(Beginning of Source information)

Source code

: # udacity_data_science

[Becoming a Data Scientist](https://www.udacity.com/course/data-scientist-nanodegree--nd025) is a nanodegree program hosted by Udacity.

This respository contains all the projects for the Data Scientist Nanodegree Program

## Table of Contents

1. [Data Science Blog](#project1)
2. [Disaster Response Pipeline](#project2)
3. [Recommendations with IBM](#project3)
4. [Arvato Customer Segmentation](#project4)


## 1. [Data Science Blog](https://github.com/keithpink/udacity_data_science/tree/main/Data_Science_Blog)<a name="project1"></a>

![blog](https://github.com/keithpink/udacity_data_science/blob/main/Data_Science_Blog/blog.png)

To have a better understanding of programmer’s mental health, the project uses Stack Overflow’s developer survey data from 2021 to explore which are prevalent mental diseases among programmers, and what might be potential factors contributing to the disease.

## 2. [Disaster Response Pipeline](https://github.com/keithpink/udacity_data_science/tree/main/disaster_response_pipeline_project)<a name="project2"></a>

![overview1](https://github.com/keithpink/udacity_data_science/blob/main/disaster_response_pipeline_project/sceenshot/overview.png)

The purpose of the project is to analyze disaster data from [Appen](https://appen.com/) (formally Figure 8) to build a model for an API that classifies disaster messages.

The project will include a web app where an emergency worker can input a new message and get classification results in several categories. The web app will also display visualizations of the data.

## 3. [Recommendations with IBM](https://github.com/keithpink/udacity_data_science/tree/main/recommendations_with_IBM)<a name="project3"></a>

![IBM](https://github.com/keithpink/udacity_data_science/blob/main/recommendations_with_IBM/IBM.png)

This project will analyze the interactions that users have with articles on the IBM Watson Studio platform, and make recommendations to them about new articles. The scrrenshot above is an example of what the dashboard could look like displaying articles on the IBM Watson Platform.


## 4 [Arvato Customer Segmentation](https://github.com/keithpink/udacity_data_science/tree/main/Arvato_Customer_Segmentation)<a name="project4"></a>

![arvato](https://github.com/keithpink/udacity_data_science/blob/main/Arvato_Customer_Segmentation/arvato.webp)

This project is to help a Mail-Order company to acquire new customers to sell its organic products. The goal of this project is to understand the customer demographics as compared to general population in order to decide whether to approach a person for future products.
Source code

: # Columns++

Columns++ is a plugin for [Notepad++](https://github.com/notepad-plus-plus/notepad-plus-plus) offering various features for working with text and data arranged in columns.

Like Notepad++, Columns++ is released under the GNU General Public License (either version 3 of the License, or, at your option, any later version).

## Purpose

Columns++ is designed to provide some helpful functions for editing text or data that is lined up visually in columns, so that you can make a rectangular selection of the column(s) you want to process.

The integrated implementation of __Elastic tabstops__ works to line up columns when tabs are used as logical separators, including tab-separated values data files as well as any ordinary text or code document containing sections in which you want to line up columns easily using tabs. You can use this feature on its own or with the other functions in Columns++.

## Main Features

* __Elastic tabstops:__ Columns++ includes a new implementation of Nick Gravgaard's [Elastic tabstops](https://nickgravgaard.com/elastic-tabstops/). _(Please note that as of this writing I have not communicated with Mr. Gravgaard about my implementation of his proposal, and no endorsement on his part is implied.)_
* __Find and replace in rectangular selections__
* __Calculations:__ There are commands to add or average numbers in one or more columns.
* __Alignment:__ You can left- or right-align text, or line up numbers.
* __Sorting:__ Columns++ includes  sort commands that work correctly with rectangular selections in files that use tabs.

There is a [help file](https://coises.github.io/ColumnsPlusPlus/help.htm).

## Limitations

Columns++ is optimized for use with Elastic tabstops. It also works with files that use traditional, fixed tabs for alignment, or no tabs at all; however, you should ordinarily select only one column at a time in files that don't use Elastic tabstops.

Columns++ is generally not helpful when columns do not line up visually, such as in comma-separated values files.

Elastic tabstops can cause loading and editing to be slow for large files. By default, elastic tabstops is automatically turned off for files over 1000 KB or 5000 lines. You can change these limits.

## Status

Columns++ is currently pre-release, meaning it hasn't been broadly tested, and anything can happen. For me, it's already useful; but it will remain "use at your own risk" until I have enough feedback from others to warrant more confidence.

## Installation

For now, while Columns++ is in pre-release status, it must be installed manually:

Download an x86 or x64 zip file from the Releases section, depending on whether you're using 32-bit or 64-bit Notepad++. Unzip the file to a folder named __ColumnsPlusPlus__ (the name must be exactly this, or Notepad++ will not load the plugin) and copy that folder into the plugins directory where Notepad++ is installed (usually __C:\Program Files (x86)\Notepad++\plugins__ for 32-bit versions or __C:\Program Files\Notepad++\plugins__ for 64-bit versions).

(End of Source information)

» **Brief**:
Sift through the entries and copy every line with "There".

» **Task result**:
* __Calculations:__ There are commands to add or average numbers in one or more columns.
There is a [help file](https://coises.github.io/ColumnsPlusPlus/help.htm).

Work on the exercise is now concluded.